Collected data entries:
· · ·
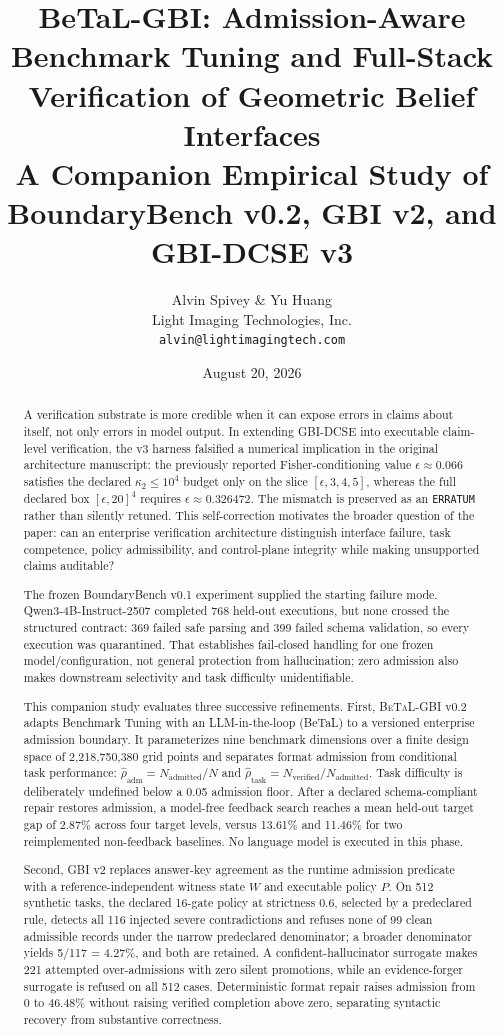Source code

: \documentclass[11pt]{article}
\title{\textbf{BeTaL-GBI: Admission-Aware Benchmark Tuning and Full-Stack Verification of Geometric Belief Interfaces}\\[0.35em]
\large A Companion Empirical Study of BoundaryBench v0.2, GBI v2, and GBI-DCSE v3}
\author{Alvin Spivey \& Yu Huang\\Light Imaging Technologies, Inc.\\\texttt{alvin@lightimagingtech.com}}
\date{August 20, 2026}
\newcommand{\BeTaL}{\textsc{BeTaL}}
\newcommand{\rhatadm}{\widehat{\rho}_{\mathrm{adm}}}
\newcommand{\rhattask}{\widehat{\rho}_{\mathrm{task}}}
\begin{document}
\maketitle

\begin{abstract}
A verification substrate is more credible when it can expose errors in claims about itself, not only errors in model output. In extending GBI-DCSE into executable claim-level verification, the v3 harness falsified a numerical implication in the original architecture manuscript: the previously reported Fisher-conditioning value \(\epsilon\approx0.066\) satisfies the declared \(\kappa_2\le10^4\) budget only on the slice \([\epsilon,3,4,5]\), whereas the full declared box \([\epsilon,20]^4\) requires \(\epsilon\approx0.326472\). The mismatch is preserved as an \texttt{ERRATUM} rather than silently retuned. This self-correction motivates the broader question of the paper: can an enterprise verification architecture distinguish interface failure, task competence, policy admissibility, and control-plane integrity while making unsupported claims auditable?

The frozen BoundaryBench v0.1 experiment supplied the starting failure mode. Qwen3-4B-Instruct-2507 completed 768 held-out executions, but none crossed the structured contract: 369 failed safe parsing and 399 failed schema validation, so every execution was quarantined. That establishes fail-closed handling for one frozen model/configuration, not general protection from hallucination; zero admission also makes downstream selectivity and task difficulty unidentifiable.

This companion study evaluates three successive refinements. First, \BeTaL-GBI v0.2 adapts Benchmark Tuning with an LLM-in-the-loop (BeTaL) to a versioned enterprise admission boundary. It parameterizes nine benchmark dimensions over a finite design space of 2,218,750,380 grid points and separates format admission from conditional task performance: \(\rhatadm=N_{\mathrm{admitted}}/N\) and \(\rhattask=N_{\mathrm{verified}}/N_{\mathrm{admitted}}\). Task difficulty is deliberately undefined below a 0.05 admission floor. After a declared schema-compliant repair restores admission, a model-free feedback search reaches a mean held-out target gap of 2.87\% across four target levels, versus 13.61\% and 11.46\% for two reimplemented non-feedback baselines. No language model is executed in this phase.

Second, GBI v2 replaces answer-key agreement as the runtime admission predicate with a reference-independent witness state \(W\) and executable policy \(P\). On 512 synthetic tasks, the declared 16-gate policy at strictness 0.6, selected by a predeclared rule, detects all 116 injected severe contradictions and refuses none of 99 clean admissible records under the narrow predeclared denominator; a broader denominator yields 5/117 = 4.27\%, and both are retained. A confident-hallucinator surrogate makes 221 attempted over-admissions with zero silent promotions, while an evidence-forger surrogate is refused on all 512 cases. Deterministic format repair raises admission from 0 to 46.48\% without raising verified completion above zero, separating syntactic recovery from substantive correctness.


\end{abstract}
\end{document}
· · ·
### [WHAT TO DO]
In the records above, locate every line with the string "rhattask" and copy it.

### [FINAL ANSWER]
\newcommand{\rhattask}{\widehat{\rho}_{\mathrm{task}}}
This companion study evaluates three successive refinements. First, \BeTaL-GBI v0.2 adapts Benchmark Tuning with an LLM-in-the-loop (BeTaL) to a versioned enterprise admission boundary. It parameterizes nine benchmark dimensions over a finite design space of 2,218,750,380 grid points and separates format admission from conditional task performance: \(\rhatadm=N_{\mathrm{admitted}}/N\) and \(\rhattask=N_{\mathrm{verified}}/N_{\mathrm{admitted}}\). Task difficulty is deliberately undefined below a 0.05 admission floor. After a declared schema-compliant repair restores admission, a model-free feedback search reaches a mean held-out target gap of 2.87\% across four target levels, versus 13.61\% and 11.46\% for two reimplemented non-feedback baselines. No language model is executed in this phase.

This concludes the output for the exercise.